***** AVAILABLE RECORDS *****

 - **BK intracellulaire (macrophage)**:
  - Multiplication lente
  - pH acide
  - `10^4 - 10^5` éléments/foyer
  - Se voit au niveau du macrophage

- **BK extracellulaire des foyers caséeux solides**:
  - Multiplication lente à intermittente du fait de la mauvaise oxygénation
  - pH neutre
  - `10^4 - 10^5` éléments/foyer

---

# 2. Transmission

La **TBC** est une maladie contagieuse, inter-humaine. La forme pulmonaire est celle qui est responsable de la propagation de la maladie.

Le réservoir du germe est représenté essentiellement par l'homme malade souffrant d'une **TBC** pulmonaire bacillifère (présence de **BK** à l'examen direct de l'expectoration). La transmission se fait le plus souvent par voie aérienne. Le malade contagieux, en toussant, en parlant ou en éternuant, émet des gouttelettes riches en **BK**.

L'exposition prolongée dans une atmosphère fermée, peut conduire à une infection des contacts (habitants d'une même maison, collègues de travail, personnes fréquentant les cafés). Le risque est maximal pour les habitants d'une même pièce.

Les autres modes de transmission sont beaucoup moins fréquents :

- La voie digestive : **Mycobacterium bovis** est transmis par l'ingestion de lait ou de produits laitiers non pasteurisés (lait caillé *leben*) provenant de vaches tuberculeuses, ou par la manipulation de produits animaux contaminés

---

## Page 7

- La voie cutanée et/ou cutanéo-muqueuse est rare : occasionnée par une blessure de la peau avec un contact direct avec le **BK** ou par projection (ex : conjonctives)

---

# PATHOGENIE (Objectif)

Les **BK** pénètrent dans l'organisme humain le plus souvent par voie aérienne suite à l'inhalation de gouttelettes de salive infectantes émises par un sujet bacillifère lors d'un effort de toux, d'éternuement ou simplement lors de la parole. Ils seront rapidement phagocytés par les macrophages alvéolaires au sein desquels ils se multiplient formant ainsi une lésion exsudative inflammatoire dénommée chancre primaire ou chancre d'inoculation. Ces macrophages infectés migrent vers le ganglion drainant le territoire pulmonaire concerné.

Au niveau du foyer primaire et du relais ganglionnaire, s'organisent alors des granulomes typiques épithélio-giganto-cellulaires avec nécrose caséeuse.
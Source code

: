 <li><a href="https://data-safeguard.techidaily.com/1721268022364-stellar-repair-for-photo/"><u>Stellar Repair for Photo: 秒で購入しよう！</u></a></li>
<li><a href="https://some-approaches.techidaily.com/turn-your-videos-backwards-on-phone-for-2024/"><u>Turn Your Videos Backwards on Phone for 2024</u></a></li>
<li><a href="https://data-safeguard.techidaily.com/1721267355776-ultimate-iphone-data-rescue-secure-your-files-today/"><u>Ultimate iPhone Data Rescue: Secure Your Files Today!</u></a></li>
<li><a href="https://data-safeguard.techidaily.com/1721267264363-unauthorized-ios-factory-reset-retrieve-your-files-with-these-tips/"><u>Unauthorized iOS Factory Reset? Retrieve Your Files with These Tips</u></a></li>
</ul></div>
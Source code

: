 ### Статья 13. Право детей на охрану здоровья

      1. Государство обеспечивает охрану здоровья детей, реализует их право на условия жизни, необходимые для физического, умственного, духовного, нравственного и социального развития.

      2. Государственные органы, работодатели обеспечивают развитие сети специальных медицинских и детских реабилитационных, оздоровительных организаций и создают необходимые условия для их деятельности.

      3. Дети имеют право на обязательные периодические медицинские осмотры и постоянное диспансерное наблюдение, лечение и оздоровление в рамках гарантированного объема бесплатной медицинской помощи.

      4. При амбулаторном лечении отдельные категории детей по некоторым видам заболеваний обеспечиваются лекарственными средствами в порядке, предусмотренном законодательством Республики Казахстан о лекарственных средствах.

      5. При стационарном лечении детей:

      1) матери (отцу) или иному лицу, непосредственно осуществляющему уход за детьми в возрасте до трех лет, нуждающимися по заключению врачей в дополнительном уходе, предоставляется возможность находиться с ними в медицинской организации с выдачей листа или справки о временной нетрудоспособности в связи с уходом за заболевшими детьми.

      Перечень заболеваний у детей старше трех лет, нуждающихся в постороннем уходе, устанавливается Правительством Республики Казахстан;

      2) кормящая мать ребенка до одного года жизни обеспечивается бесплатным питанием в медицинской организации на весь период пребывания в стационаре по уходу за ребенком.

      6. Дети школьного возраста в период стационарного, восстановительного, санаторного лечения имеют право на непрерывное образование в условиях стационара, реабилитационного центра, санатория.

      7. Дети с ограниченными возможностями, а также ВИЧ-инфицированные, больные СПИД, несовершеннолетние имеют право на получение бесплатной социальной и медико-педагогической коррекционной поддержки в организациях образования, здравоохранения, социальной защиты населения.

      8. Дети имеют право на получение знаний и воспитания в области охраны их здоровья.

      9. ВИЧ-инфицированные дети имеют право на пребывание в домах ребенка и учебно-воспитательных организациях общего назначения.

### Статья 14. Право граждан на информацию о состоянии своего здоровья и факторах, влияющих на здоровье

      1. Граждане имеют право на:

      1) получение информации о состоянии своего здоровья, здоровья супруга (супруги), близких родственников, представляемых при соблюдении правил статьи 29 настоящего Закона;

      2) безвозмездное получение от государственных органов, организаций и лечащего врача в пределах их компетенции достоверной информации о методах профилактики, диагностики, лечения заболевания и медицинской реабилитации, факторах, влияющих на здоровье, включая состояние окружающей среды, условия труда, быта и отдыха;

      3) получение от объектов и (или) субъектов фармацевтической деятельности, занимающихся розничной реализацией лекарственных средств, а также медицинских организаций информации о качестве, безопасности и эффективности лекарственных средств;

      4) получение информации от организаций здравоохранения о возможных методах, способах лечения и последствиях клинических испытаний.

*****

**TASK DESCRIPTION:** Reproduce, line for line, the material, starting at its first line, and end once the line holding "Les autres modes" has been output.

**SOLUTION FOR THIS EXERCISE:**
 - **BK intracellulaire (macrophage)**:
  - Multiplication lente
  - pH acide
  - `10^4 - 10^5` éléments/foyer
  - Se voit au niveau du macrophage

- **BK extracellulaire des foyers caséeux solides**:
  - Multiplication lente à intermittente du fait de la mauvaise oxygénation
  - pH neutre
  - `10^4 - 10^5` éléments/foyer

---

# 2. Transmission

La **TBC** est une maladie contagieuse, inter-humaine. La forme pulmonaire est celle qui est responsable de la propagation de la maladie.

Le réservoir du germe est représenté essentiellement par l'homme malade souffrant d'une **TBC** pulmonaire bacillifère (présence de **BK** à l'examen direct de l'expectoration). La transmission se fait le plus souvent par voie aérienne. Le malade contagieux, en toussant, en parlant ou en éternuant, émet des gouttelettes riches en **BK**.

L'exposition prolongée dans une atmosphère fermée, peut conduire à une infection des contacts (habitants d'une même maison, collègues de travail, personnes fréquentant les cafés). Le risque est maximal pour les habitants d'une même pièce.

Les autres modes de transmission sont beaucoup moins fréquents :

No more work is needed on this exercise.